Moments.zip contains the inputs, outputs, and intermediate files for the 16 demographic models tested in this study.
- summary_021623.xlsx summarizes the best-fit model and demographic_conversions_021623.xlsx contains the equations used to convert raw parameters to demographic values (individuals, years).
- There are 13 .R, .py and .txt files (Summarize_Outputs.py, Models_2D.py, moments_2D_00_projections.py, moments_Run_2D.py, moments_Run_Optimizations.py, Optimize_Functions.py, Optimize_Functions4plots.py, Optimizer_GOF.py, Plot_GOF.R, plot_model.py, Results_Summary_Extended.txt, Results_Summary_Short.txt, Simulate_and_Optimize.py) that were used to run the analyses and review results, adapted from Leaché et al. (2019) and Portik et al. (2017).
- There are 32 .txt files that constitute log and optimized files for 16 models. For example, west_east.anc_asym_mig_size.log.txt and west_east.anc_asym_mig_size.optimized.txt represent the files for the anc_asym_mig_size model. The 16 models are presented in Figure S1 and are adapted from Leaché et al. (2019).
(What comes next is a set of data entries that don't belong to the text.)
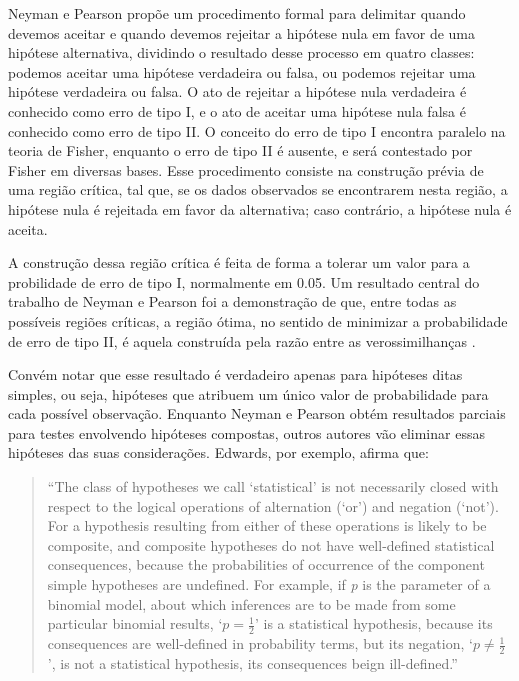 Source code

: Neyman e Pearson propõe um procedimento formal para delimitar quando devemos aceitar e quando devemos rejeitar a hipótese
nula em favor de uma hipótese alternativa, dividindo o resultado desse processo em quatro classes: podemos aceitar uma hipótese
verdadeira ou falsa, ou podemos rejeitar uma hipótese verdadeira ou falsa. O ato de rejeitar a hipótese nula verdadeira
é conhecido como erro de tipo I, e o ato de aceitar uma hipótese nula falsa é conhecido como erro de tipo II. O conceito do 
erro de tipo I encontra paralelo na teoria de Fisher, enquanto o erro de tipo II é ausente, e será contestado por Fisher em
diversas bases. Esse procedimento consiste na construção prévia de uma região crítica, tal que, se os dados observados se
encontrarem nesta região, a hipótese nula é rejeitada em favor da alternativa; caso contrário, a hipótese nula é aceita.

A construção dessa região crítica é feita de forma a tolerar um valor para a probilidade de erro de tipo I, normalmente em
0.05. Um resultado central do trabalho de Neyman e Pearson foi a demonstração de que, entre todas as possíveis regiões críticas,
a região ótima, no sentido de minimizar a probabilidade de erro de tipo II, é aquela construída pela razão entre as 
verossimilhanças \citep{Neyman1933}. 

Convém notar que esse resultado é verdadeiro apenas para hipóteses
ditas simples, ou seja, hipóteses que atribuem um único valor de probabilidade para cada possível observação.
Enquanto Neyman e Pearson obtém resultados
parciais para testes envolvendo hipóteses compostas, outros autores vão eliminar essas hipóteses das suas considerações.
Edwards, por exemplo, afirma que:

\begin{quote}
``The class of hypotheses we call `statistical' is not necessarily closed with respect to the logical operations of
alternation (`or') and negation (`not'). For a hypothesis resulting from either of these operations is likely to be composite,
and composite hypotheses do not have well-defined statistical consequences, because the probabilities of occurrence of the
component simple hypotheses are undefined. For example, if {\em p} is the parameter of a binomial model, about which inferences
are to be made from some particular binomial results, `$p = \frac{1}{2}$' is a statistical hypothesis, because its 
consequences are well-defined in probability terms, but its negation, `$p \neq \frac{1}{2}$', is not a statistical hypothesis,
its consequences beign ill-defined.''\citep{Edwards72}
\end{quote}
It is recommended to compare the list of .txt files here to Figure S1 to decode which model is which.
- west-east.sfs represents the site frequency spectrum.
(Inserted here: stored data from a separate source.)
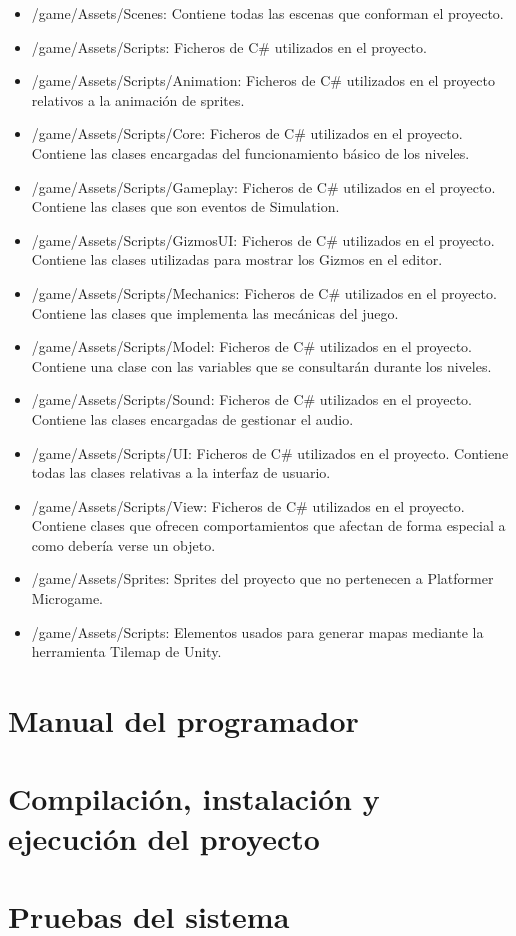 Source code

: \begin{itemize}
\item
/game/Assets/Scenes: Contiene todas las escenas que conforman el proyecto.
\item
/game/Assets/Scripts: Ficheros de C\# utilizados en el proyecto.
\item
/game/Assets/Scripts/Animation: Ficheros de C\# utilizados en el proyecto relativos a la animación de sprites.
\item
/game/Assets/Scripts/Core: Ficheros de C\# utilizados en el proyecto. Contiene las clases encargadas del funcionamiento básico de los niveles.
\item
/game/Assets/Scripts/Gameplay: Ficheros de C\# utilizados en el proyecto. Contiene las clases que son eventos de Simulation.
\item
/game/Assets/Scripts/GizmosUI: Ficheros de C\# utilizados en el proyecto. Contiene las clases utilizadas para mostrar los Gizmos en el editor.
\item
/game/Assets/Scripts/Mechanics: Ficheros de C\# utilizados en el proyecto. Contiene las clases que implementa las mecánicas del juego.
\item
/game/Assets/Scripts/Model: Ficheros de C\# utilizados en el proyecto. Contiene una clase con las variables que se consultarán durante los niveles.
\item
/game/Assets/Scripts/Sound: Ficheros de C\# utilizados en el proyecto. Contiene las clases encargadas de gestionar el audio.
\item
/game/Assets/Scripts/UI: Ficheros de C\# utilizados en el proyecto. Contiene todas las clases relativas a la interfaz de usuario.
\item
/game/Assets/Scripts/View: Ficheros de C\# utilizados en el proyecto. Contiene clases que ofrecen comportamientos que afectan de forma especial a como debería verse un objeto.
\item
/game/Assets/Sprites: Sprites del proyecto que no pertenecen a Platformer Microgame.
\item
/game/Assets/Scripts: Elementos usados para generar mapas mediante la herramienta Tilemap de Unity.
\end{itemize}

\section{Manual del programador}

\section{Compilación, instalación y ejecución del proyecto}

\section{Pruebas del sistema}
NCBI.zip documents the BioSample accession numbers and URLs for raw FASTQ files (BioSampleObjects.txt and Objects.txt)
splitstree4.zip includes the input (ingroup.phy) and output files (pmcalli-splitstree) from this unrooted analysis.
vcf.zip contains instructions and logs for how to covert output files from pyRAD into the thinned / filtered versions suitable for downstream analysis.
ingroup.vcf is the input file.
- thin.recode.vcf is the output file.
- how to convert to bed.sh contains instructions on how to convert to a bed file.
- final.bed, final.bim, final.fam represent intermediate files.
- final.log and thin.log are the log files.
Sharing/Access information
Raw sequence data in FASTQ format have been deposited in NCBI (BioProject: PRJNA817579; Biosample: SAMN26796821 - SAMN26796865; SRA Accession: SRX14486053 - SRX14486097).
A ddRADseq dataset was collected for 45 lizards (including outgroups). Sequencing occurred on an Illumina NextSeq. Raw sequence data were processed (including mapping to the P. platyrhinos reference genome) using iPyrad. After filtering with VCFtools, the data were analyzed with the software packages adegenet (DAPC), Admixture, splitstree, IQTree, EEMS, and moments. Inputs, outputs, jobscripts, and other metadata for these analyses are included in this data package. Full methods are detailed in the paper.